Frei Betto: trajetória política



Um dos instrumentos da análise da realidade adotado por anos pela Teologia da Libertação foi o marxismo. Frequentemente os adeptos dessa corrente são acusados de serem marxista. Vejamos qual a posição de Frei Betto em relação ao marxismo.

Frei Betto denomina o marxismo como uma teoria da “práxis revolucionária” e considera muito importante que a mesma seja utilizada como ferramenta de “libertação dos oprimidos”, pois, por ser fruto do proletariado, o marxismo deverá sempre ser aferido “por essa mesma luta” (BETTO, 1986, p.36).

Nessa perspectiva, ainda segundo o autor, nem o marxismo nem os marxistas podem ignorar o papel do cristianismo como instrumento de libertação – visto que o marxismo deu muito valor às questões materiais e não levou em conta o aspecto existencial – e salienta que para apreender o potencial revolucionário do cristianismo é necessário que o marxismo rompa com sua ótica “objetivista” – que não leva em conta a subjetividade do ser humano (questões existenciais) – e reconheça o papel da subjetividade humana na história. O autor faz algumas considerações – ressalvando sempre sobre os cuidados para não se premeditar nas análises – sobre o fim do socialismo no Leste Europeu. Vejamos como se posiciona Betto:
Somos contemporâneos do fenômeno, e por isso, talvez não tenhamos a isenção de futuros analistas em relação à falência do socialismo no Leste Europeu. Mas, numa análise imediata, constatamos que não se levou em conta a questão da subjetividade humana no projeto do socialismo. Por quê? Porque o próprio marxismo, nos seus fundamentos, não abordou mais profundamente a questão da subjetividade humana (BETTO; BOFF, 2005, p.30).
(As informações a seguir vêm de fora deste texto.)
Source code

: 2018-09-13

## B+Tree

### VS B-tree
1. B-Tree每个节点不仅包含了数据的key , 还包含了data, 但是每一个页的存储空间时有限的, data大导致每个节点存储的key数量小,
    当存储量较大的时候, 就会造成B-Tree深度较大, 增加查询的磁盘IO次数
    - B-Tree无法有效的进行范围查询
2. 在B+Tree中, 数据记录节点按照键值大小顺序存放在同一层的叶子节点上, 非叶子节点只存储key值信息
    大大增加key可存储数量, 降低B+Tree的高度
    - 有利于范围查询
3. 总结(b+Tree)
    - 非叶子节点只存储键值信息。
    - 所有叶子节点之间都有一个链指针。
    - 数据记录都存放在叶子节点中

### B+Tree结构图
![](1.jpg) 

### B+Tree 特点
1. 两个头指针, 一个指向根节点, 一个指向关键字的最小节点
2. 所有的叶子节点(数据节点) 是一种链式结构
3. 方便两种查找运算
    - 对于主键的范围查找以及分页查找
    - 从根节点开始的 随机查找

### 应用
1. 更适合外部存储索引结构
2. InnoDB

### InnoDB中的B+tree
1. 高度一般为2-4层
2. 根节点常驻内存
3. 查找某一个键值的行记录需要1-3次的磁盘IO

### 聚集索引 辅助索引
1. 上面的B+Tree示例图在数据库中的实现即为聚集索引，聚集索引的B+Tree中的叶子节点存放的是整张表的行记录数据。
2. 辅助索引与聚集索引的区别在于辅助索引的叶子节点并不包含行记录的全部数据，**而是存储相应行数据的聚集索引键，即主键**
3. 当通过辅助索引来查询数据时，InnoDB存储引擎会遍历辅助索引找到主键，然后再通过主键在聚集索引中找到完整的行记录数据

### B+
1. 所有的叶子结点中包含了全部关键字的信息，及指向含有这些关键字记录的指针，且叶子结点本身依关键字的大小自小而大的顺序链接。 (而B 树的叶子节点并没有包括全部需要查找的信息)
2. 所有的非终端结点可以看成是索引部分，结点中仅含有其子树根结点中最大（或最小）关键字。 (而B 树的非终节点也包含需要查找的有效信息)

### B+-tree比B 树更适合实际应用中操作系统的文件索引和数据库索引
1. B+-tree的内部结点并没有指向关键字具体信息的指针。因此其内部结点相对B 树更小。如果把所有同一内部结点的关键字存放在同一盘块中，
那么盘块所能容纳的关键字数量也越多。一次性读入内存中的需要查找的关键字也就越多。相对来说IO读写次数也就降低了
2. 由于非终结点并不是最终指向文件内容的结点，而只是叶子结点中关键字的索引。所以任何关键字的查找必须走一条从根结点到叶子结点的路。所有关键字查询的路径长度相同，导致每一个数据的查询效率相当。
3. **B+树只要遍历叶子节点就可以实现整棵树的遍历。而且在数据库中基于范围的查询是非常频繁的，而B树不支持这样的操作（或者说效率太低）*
De acordo com a proposta de Betto, a prática revolucionária e libertária do marxismo necessita explorar outros elementos para além de um cientificismo absoluto e limitado pelo espaço e pelo tempo. De forma que, as dimensões éticas, místicas e utópicas podem (e devem) somar-se ao projeto de emancipação humana e construção de uma sociedade justa e igualitária, não perdendo, contudo, sua dinâmica crítica, mas aprimorando-a de acordo com as realidades locais e subjetivas dos indivíduos.

Nesse sentido, a esfera econômica, por ser determinante em última instância, resulta do complexo formado pelas forças produtivas e pelas relações de produção, sendo essas últimas determinantes do caráter das primeiras. Entre essas classes estão a militância revolucionária das classes dominadas cujas consciências práticas são primordiais no campo da economia. Se a subjetividade for negada, assim como a intencionalidade humana, o marxismo se reduzirá a uma teoria puramente científica. Mas a riqueza da teoria marxista está em sua residência que vincula à prática revolucionária, que em sua dinâmica contesta a teoria que a inspira e orienta, ou seja, é uma relação dialética teoria-práxis (BETTO, 1986).
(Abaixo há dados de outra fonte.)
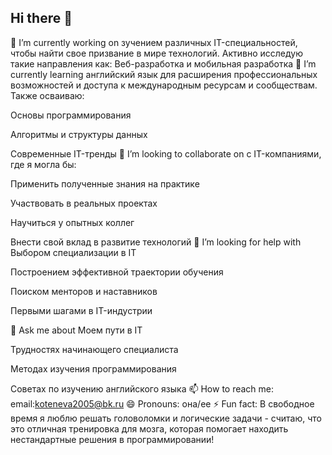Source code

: ## Hi there 👋


🔭 I’m currently working on зучением различных IT-специальностей, чтобы найти свое призвание в мире технологий. Активно исследую такие направления как:
Веб-разработка и мобильная разработка
🌱 I’m currently learning  английский язык для расширения профессиональных возможностей и доступа к международным ресурсам и сообществам. Также осваиваю:

Основы программирования

Алгоритмы и структуры данных

Современные IT-тренды
👯 I’m looking to collaborate on с IT-компаниями, где я могла бы:

Применить полученные знания на практике

Участвовать в реальных проектах

Научиться у опытных коллег

Внести свой вклад в развитие технологий
🤔 I’m looking for help with Выбором специализации в IT

Построением эффективной траектории обучения

Поиском менторов и наставников

Первыми шагами в IT-индустрии

💬 Ask me about Моем пути в IT

Трудностях начинающего специалиста

Методах изучения программирования

Советах по изучению английского языка
📫 How to reach me: email:koteneva2005@bk.ru
😄 Pronouns: она/ее
⚡ Fun fact: В свободное время я люблю решать головоломки и логические задачи - считаю, что это отличная тренировка для мозга, которая помогает находить нестандартные решения в программировании!
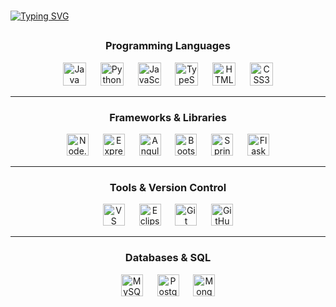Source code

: ###

[![Typing SVG](https://readme-typing-svg.herokuapp.com/?color=00bfbf&size=35&center=true&vCenter=true&width=1000&lines=Hello,+My+Name+is+Matheus+Barkokebas;I'm+19+years+old;I+am+from+Recife,+PE;I+study+Information+system;Be+Welcome!+:%29)](https://git.io/typing-svg)

##



<h3 align="center">Programming Languages</h3>

<div align="center">
  <img src="https://cdn.jsdelivr.net/gh/devicons/devicon/icons/java/java-original.svg" height="37" alt="Java"/>
  <img width="15"/>
  <img src="https://cdn.jsdelivr.net/gh/devicons/devicon/icons/python/python-original.svg" height="37" alt="Python"/>
  <img width="15"/>
  <img src="https://cdn.jsdelivr.net/gh/devicons/devicon/icons/javascript/javascript-original.svg" height="37" alt="JavaScript"/>
  <img width="15"/>
  <img src="https://cdn.jsdelivr.net/gh/devicons/devicon/icons/typescript/typescript-original.svg" height="37" alt="TypeScript"/>
  <img width="15"/>
  <img src="https://cdn.jsdelivr.net/gh/devicons/devicon/icons/html5/html5-original.svg" height="37" alt="HTML5"/>
  <img width="15"/>
  <img src="https://cdn.jsdelivr.net/gh/devicons/devicon/icons/css3/css3-original.svg" height="37" alt="CSS3"/>
</div>

---

<h3 align="center">Frameworks & Libraries</h3>

<div align="center">
  <img src="https://cdn.jsdelivr.net/gh/devicons/devicon/icons/nodejs/nodejs-original.svg" height="35" alt="Node.js"/>
  <img width="15"/>
  <img src="https://cdn.jsdelivr.net/gh/devicons/devicon/icons/express/express-original.svg" height="35" alt="Express.js"/>
  <img width="15"/>
  <img src="https://cdn.jsdelivr.net/gh/devicons/devicon/icons/angular/angular-original.svg" height="35" alt="Angular"/>
  <img width="15"/>
  <img src="https://cdn.jsdelivr.net/gh/devicons/devicon/icons/bootstrap/bootstrap-original.svg" height="35" alt="Bootstrap"/>
  <img width="15"/>
  <img src="https://cdn.jsdelivr.net/gh/devicons/devicon/icons/spring/spring-original.svg" height="35" alt="Spring Boot"/>
  <img width="15"/>
  <img src="https://cdn.jsdelivr.net/gh/devicons/devicon/icons/flask/flask-original.svg" height="35" alt="Flask"/>
</div>

---

<h3 align="center">Tools & Version Control</h3>

<div align="center">
  <img src="https://cdn.jsdelivr.net/gh/devicons/devicon/icons/vscode/vscode-original.svg" height="35" alt="VS Code"/>
  <img width="15"/>
  <img src="https://cdn.jsdelivr.net/gh/devicons/devicon/icons/eclipse/eclipse-original.svg" height="35" alt="Eclipse"/>
  <img width="15"/>
  <img src="https://cdn.jsdelivr.net/gh/devicons/devicon/icons/git/git-original.svg" height="35" alt="Git"/>
  <img width="15"/>
  <img src="https://cdn.jsdelivr.net/gh/devicons/devicon/icons/github/github-original.svg" height="35" alt="GitHub"/>
</div>

---

<h3 align="center">Databases & SQL</h3>

<div align="center">
  <img src="https://cdn.jsdelivr.net/gh/devicons/devicon/icons/mysql/mysql-original.svg" height="35" alt="MySQL"/>
  <img width="15"/>
  <img src="https://cdn.jsdelivr.net/gh/devicons/devicon/icons/postgresql/postgresql-original.svg" height="35" alt="PostgreSQL"/>
  <img width="15"/>
  <img src="https://cdn.jsdelivr.net/gh/devicons/devicon/icons/mongodb/mongodb-original.svg" height="35" alt="MongoDB"/>
</div>




###

##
Frei Betto ressalta a importância da critica marxista à religião, de forma que ela serve à purificação da fé e da vivência cristãs e salienta que o Deus em que os cristãos crêem não é o mesmo deus que o marxismo nega, pois o Deus dos cristãos não é o deus do capital, das torturas ditatoriais, ou ainda das idolatrias modernas (BETTO, 1986).
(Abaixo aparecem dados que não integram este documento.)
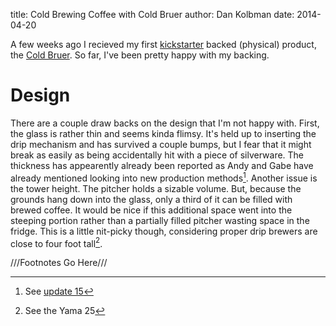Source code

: title: Cold Brewing Coffee with Cold Bruer
author: Dan Kolbman
date: 2014-04-20



A few weeks ago I recieved my first [kickstarter](https://www.kickstarter.com/) backed (physical) product, the [Cold Bruer](http://www.bruer.co/). So far, I've been pretty happy with my backing.

# Design

There are a couple draw backs on the design that I'm not happy with. First, the glass is rather thin and seems kinda flimsy. It's held up to inserting the drip mechanism and has survived a couple bumps, but I fear that it might break as easily as being accidentally hit with a piece of silverware. The thickness has appearently already been reported as Andy and Gabe have already mentioned looking into new production methods[^update].
Another issue is the tower height. The pitcher holds a sizable volume. But, because the grounds hang down into the glass, only a third of it can be filled with brewed coffee. It would be nice if this additional space went into the steeping portion rather than a partially filled pitcher wasting space in the fridge. This is a little nit-picky though, considering proper drip brewers are close to four foot tall[^yama].

///Footnotes Go Here///

[^update]: See [update 15](https://www.kickstarter.com/projects/bruer/cold-bruer-a-cold-brew-coffee-system/posts)

[^yama]: See the Yama 25

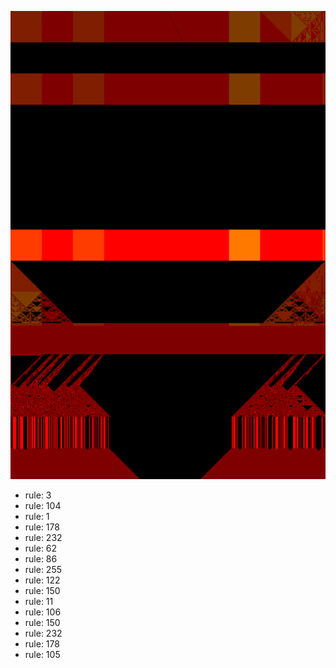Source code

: ![photo](./output.png) 
 * rule: 3
* rule: 104
* rule: 1
* rule: 178
* rule: 232
* rule: 62
* rule: 86
* rule: 255
* rule: 122
* rule: 150
* rule: 11
* rule: 106
* rule: 150
* rule: 232
* rule: 178
* rule: 105
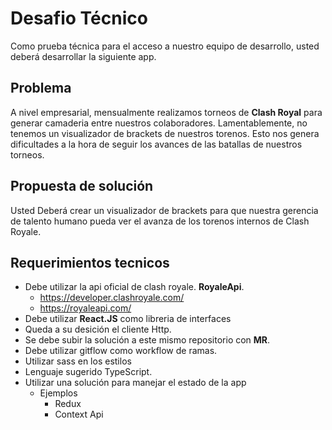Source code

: # Desafio Técnico

Como prueba técnica para el acceso a nuestro equipo de desarrollo, usted deberá
desarrollar la siguiente app.

## Problema

A nivel empresarial, mensualmente realizamos torneos de **Clash Royal** para generar
camaderia entre nuestros colaboradores. Lamentablemente, no tenemos un
visualizador de brackets de nuestros torenos. Esto nos genera dificultades a la
hora de seguir los avances de las batallas de nuestros torneos.

## Propuesta de solución

Usted Deberá crear un visualizador de brackets para que nuestra gerencia de
talento humano pueda ver el avanza de los torenos internos de Clash Royale.

## Requerimientos tecnicos

- Debe utilizar la api oficial de clash royale. **RoyaleApi**.
  - https://developer.clashroyale.com/
  - https://royaleapi.com/
- Debe utilizar **React.JS** como libreria de interfaces
- Queda a su desición el cliente Http.
- Se debe subir la solución a este mismo repositorio con **MR**.
- Debe utilizar gitflow como workflow de ramas.
- Utilizar sass en los estilos
- Lenguaje sugerido TypeScript.
- Utilizar una solución para manejar el estado de la app
  - Ejemplos
    - Redux
    - Context Api
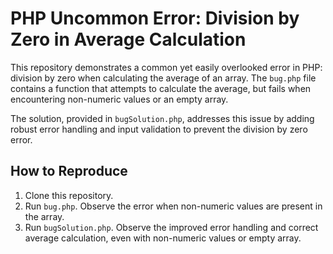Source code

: # PHP Uncommon Error: Division by Zero in Average Calculation

This repository demonstrates a common yet easily overlooked error in PHP: division by zero when calculating the average of an array.  The `bug.php` file contains a function that attempts to calculate the average, but fails when encountering non-numeric values or an empty array.

The solution, provided in `bugSolution.php`, addresses this issue by adding robust error handling and input validation to prevent the division by zero error.

## How to Reproduce

1. Clone this repository.
2. Run `bug.php`. Observe the error when non-numeric values are present in the array.
3. Run `bugSolution.php`. Observe the improved error handling and correct average calculation, even with non-numeric values or empty array.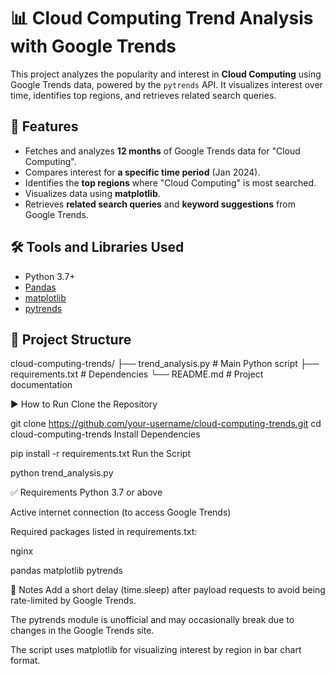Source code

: # 📊 Cloud Computing Trend Analysis with Google Trends

This project analyzes the popularity and interest in **Cloud Computing** using Google Trends data, powered by the `pytrends` API. It visualizes interest over time, identifies top regions, and retrieves related search queries.

## 🔧 Features

- Fetches and analyzes **12 months** of Google Trends data for "Cloud Computing".
- Compares interest for **a specific time period** (Jan 2024).
- Identifies the **top regions** where "Cloud Computing" is most searched.
- Visualizes data using **matplotlib**.
- Retrieves **related search queries** and **keyword suggestions** from Google Trends.

## 🛠️ Tools and Libraries Used

- Python 3.7+
- [Pandas](https://pandas.pydata.org/)
- [matplotlib](https://matplotlib.org/)
- [pytrends](https://github.com/GeneralMills/pytrends)

## 📁 Project Structure


cloud-computing-trends/
├── trend_analysis.py      # Main Python script
├── requirements.txt       # Dependencies
└── README.md              # Project documentation

▶️ How to Run
Clone the Repository

git clone https://github.com/your-username/cloud-computing-trends.git
cd cloud-computing-trends
Install Dependencies


pip install -r requirements.txt
Run the Script

python trend_analysis.py


✅ Requirements
Python 3.7 or above

Active internet connection (to access Google Trends)

Required packages listed in requirements.txt:

nginx

pandas
matplotlib
pytrends


📌 Notes
Add a short delay (time.sleep) after payload requests to avoid being rate-limited by Google Trends.

The pytrends module is unofficial and may occasionally break due to changes in the Google Trends site.

The script uses matplotlib for visualizing interest by region in bar chart format.
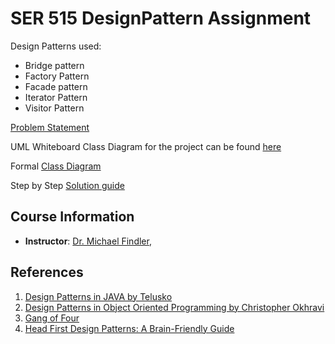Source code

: # SER 515 DesignPattern Assignment
Design Patterns used: 
- Bridge pattern
- Factory Pattern
- Facade pattern
- Iterator Pattern
- Visitor Pattern 

[Problem Statement](https://github.com/MayankBatra005/DesignPattern-Learning-Implementation/blob/master/documents/DesignPattern%20question.pdf)

UML Whiteboard Class Diagram for the project can be found [here](https://github.com/MayankBatra005/DesignPattern-Learning-Implementation/blob/master/documents/UML%20drawn%20on%20board.jpeg)

Formal [Class Diagram](https://github.com/MayankBatra005/DesignPattern-Learning-Implementation/blob/master/documents/Formal%20Class%20Diagram.png)

Step by Step [Solution guide](https://github.com/MayankBatra005/DesignPattern-Learning-Implementation/blob/master/documents/Solution.pdf)

## Course Information
- **Instructor**: [Dr. Michael Findler](https://isearch.asu.edu/profile/2047446),

## References

1. [Design Patterns in JAVA by Telusko](https://www.youtube.com/watch?v=tDxnyop48mY&list=PLsyeobzWxl7r2ZX1fl-7CKnayxHJA_1ol)
2. [Design Patterns in Object Oriented Programming by Christopher Okhravi](https://www.youtube.com/watch?v=v9ejT8FO-7I&list=PLrhzvIcii6GNjpARdnO4ueTUAVR9eMBpc)
3. [Gang of Four](https://www.google.com/books/edition/Design_Patterns/6oHuKQe3TjQC?hl=en&gbpv=1&printsec=frontcover)
4. [Head First Design Patterns: A Brain-Friendly Guide](https://www.thriftbooks.com/w/head-first-design-patterns_kathy-sierra_bert-bates/247392/item/4980659/?mkwid=%7cdc&pcrid=448918537671&pkw=&pmt=&slid=&plc=&pgrid=107461511234&ptaid=pla-926306231709&gclid=CjwKCAjww5r8BRB6EiwArcckCxlwyQbelriZWrrEU5baSwEvsGOXJ40XPHh05mkWv3cMtr-g1nNUARoC6JsQAvD_BwE#idiq=4980659&edition=4493621)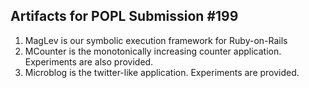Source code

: Artifacts for POPL Submission #199
----------------------------------

1. MagLev is our symbolic execution framework for Ruby-on-Rails
2. MCounter is the monotonically increasing counter application.
   Experiments are also provided.
3. Microblog is the twitter-like application. Experiments are
   provided.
Na luta por justiça os cristãos entram em contato com forças políticas e ideológicas. Essa é uma prática que une cristãos e comunistas na luta por inimigos comuns: a idolatria do mercado, a exploração capitalista a favor do direito dos pobres e do futuro socialista. A leitura de Betto é que não foi o marxismo que levou amplos setores cristãos a descobrirem os pobres, mas foram os pobres que levaram os cristãos a descobrirem a importância das mediações analíticas (BETTO, 1986).

Para Betto o socialismo ideal é aquele que consegue equacionar a questão do sentido da vida, ou seja, esse socialismo não deverá considerar o ser humano como mero produtor de bens materiais. Nesse ponto ele considera que o socialismo do Leste europeu falhou por não levar em consideração o coração do ser humano (a beleza), pois inovou apenas em termos materiais, mantendo, contudo, o material velho em termos pessoais. Nesse sentido chama a atenção para como a produção de subjetividade tendo como referencial a Teologia da Libertação pode auxiliar na superação dessa lacuna.
Hoje, o Leste Europeu vive um acelerado processo de latino-americanização. Sem entrar na análise da crise do socialismo, quero constatar ser ela uma das razões pelas quais está havendo uma busca de espiritualidade diante da crise racional e da subjetividade, que mereciam ser melhor trabalhadas na dimensão do político (BETTO; BOFF, 2005, p.31).

Em suma, para Frei Betto a Teologia da Libertação pode e deve usar as ferramentas do marxismo para a promoção do Reino de Deus, que não diferencia muito do Reino da Liberdade pregado pelos marxistas, pois ambos trazem em seu bojo a idealização de liberdade, comunhão e a plena realização do ser humano, porém ressalta que não se pode deixar de lado a mística, ou seja, a religião, pelo fato de o ser humano ter fome tanto de pão como de beleza – necessidades existenciais.

Como cristão libertário Frei Betto se viu impelido a lutar contra o sistema opressor da ditadura, o que o levou à prisão ainda no ano de 1969, por ser suspeito de estar ligado ao grupo “terrorista” liderado por Marighela que, na época, fora acusado por vários atos ocorridos no país que variavam desde assalto a banco ao sequestro de um embaixador norte-americano (BETTO, 1982).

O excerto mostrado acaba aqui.